WORK ITEM
Only one stretch of the records below is wanted: the lines from the one holding "protection so as not to analyze program." through the one holding "obfuscation that is to generate". Return it exactly, both ends included.

Records from a data source
════

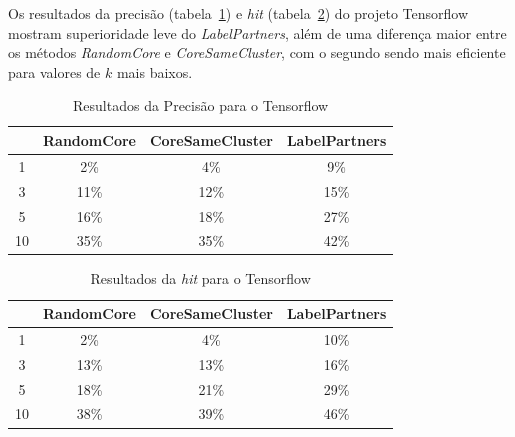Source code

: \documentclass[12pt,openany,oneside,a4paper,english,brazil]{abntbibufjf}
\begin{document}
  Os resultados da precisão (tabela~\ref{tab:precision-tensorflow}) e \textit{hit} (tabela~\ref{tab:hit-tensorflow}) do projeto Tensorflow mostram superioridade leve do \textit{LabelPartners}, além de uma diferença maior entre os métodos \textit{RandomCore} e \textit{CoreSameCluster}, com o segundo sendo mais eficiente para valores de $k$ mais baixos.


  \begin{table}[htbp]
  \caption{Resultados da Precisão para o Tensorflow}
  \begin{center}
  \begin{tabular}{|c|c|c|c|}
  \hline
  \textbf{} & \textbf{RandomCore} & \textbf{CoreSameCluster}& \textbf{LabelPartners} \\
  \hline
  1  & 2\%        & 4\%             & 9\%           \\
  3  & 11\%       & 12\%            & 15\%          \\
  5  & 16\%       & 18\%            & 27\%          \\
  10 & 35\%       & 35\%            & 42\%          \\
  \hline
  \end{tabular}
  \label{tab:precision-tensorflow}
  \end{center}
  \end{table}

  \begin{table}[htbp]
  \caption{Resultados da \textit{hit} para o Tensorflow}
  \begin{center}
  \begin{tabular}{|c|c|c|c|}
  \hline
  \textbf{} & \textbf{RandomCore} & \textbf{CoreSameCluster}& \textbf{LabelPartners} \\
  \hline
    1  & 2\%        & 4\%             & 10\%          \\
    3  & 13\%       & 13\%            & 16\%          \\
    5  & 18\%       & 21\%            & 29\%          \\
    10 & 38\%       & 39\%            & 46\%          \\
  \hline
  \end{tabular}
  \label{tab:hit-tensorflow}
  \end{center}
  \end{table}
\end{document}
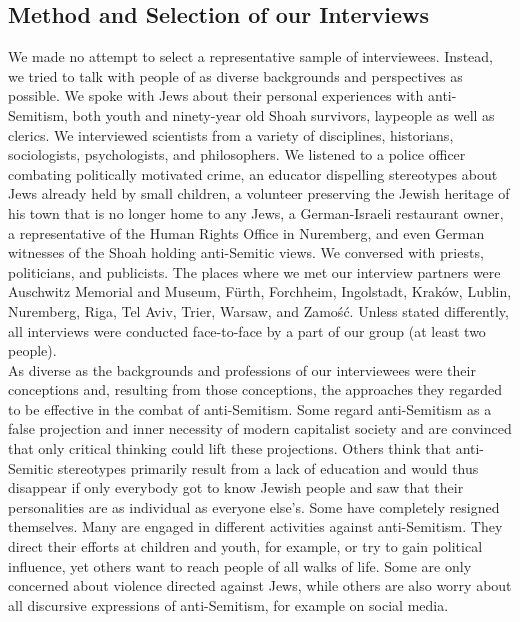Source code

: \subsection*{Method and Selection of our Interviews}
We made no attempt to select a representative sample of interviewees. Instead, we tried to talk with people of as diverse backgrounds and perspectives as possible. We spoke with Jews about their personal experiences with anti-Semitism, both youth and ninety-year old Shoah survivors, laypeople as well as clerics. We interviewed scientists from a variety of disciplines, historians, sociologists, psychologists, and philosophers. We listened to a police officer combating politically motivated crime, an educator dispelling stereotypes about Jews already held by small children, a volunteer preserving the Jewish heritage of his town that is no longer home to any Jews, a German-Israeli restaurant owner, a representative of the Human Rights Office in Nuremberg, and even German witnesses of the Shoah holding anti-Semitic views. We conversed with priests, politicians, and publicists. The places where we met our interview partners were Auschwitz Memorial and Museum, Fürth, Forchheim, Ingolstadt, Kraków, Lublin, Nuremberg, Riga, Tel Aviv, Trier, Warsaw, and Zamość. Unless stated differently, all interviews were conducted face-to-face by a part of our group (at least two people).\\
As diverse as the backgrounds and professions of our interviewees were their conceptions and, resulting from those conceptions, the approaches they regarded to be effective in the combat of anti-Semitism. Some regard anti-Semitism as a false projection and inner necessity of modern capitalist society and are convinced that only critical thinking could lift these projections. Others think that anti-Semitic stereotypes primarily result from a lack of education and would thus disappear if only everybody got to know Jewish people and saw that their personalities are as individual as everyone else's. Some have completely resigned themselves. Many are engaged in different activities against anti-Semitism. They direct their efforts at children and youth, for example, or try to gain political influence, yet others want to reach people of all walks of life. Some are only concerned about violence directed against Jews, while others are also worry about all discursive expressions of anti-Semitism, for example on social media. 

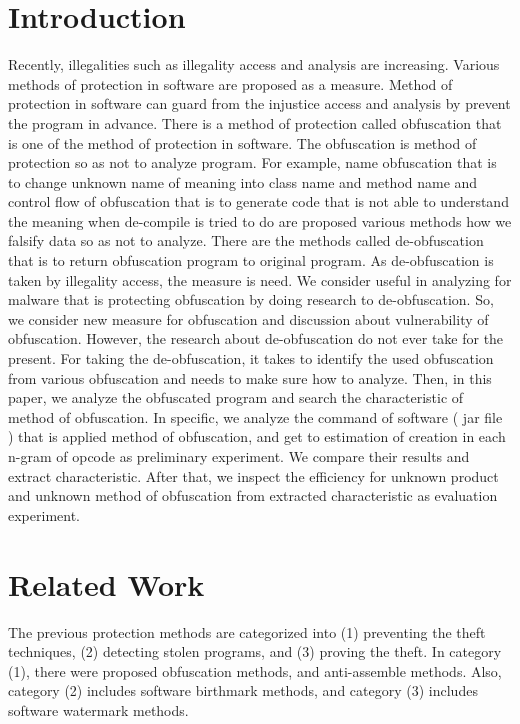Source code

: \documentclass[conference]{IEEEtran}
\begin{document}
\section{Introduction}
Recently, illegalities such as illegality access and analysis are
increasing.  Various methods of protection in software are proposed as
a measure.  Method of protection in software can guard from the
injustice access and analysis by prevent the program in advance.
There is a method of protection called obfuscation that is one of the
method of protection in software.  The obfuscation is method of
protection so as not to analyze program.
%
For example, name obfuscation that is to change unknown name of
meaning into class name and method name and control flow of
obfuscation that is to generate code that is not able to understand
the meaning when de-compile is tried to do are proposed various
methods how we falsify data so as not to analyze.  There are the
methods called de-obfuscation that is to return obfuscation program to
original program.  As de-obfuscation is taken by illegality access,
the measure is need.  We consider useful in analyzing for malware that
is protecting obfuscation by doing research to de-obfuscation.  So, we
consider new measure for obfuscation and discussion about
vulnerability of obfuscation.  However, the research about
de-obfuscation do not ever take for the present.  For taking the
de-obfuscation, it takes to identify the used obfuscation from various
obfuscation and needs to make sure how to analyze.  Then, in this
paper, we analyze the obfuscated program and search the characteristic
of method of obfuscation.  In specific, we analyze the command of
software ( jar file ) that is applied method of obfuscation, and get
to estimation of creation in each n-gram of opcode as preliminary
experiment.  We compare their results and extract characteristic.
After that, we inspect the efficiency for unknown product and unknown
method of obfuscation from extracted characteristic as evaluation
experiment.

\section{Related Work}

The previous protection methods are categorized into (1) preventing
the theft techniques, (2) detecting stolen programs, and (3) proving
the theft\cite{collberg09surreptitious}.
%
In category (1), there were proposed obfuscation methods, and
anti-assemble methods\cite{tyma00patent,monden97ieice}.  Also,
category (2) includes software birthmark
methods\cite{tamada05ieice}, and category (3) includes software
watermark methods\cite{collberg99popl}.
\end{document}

════

YOUR SOLUTION
protection so as not to analyze program.
%
For example, name obfuscation that is to change unknown name of
meaning into class name and method name and control flow of
obfuscation that is to generate code that is not able to understand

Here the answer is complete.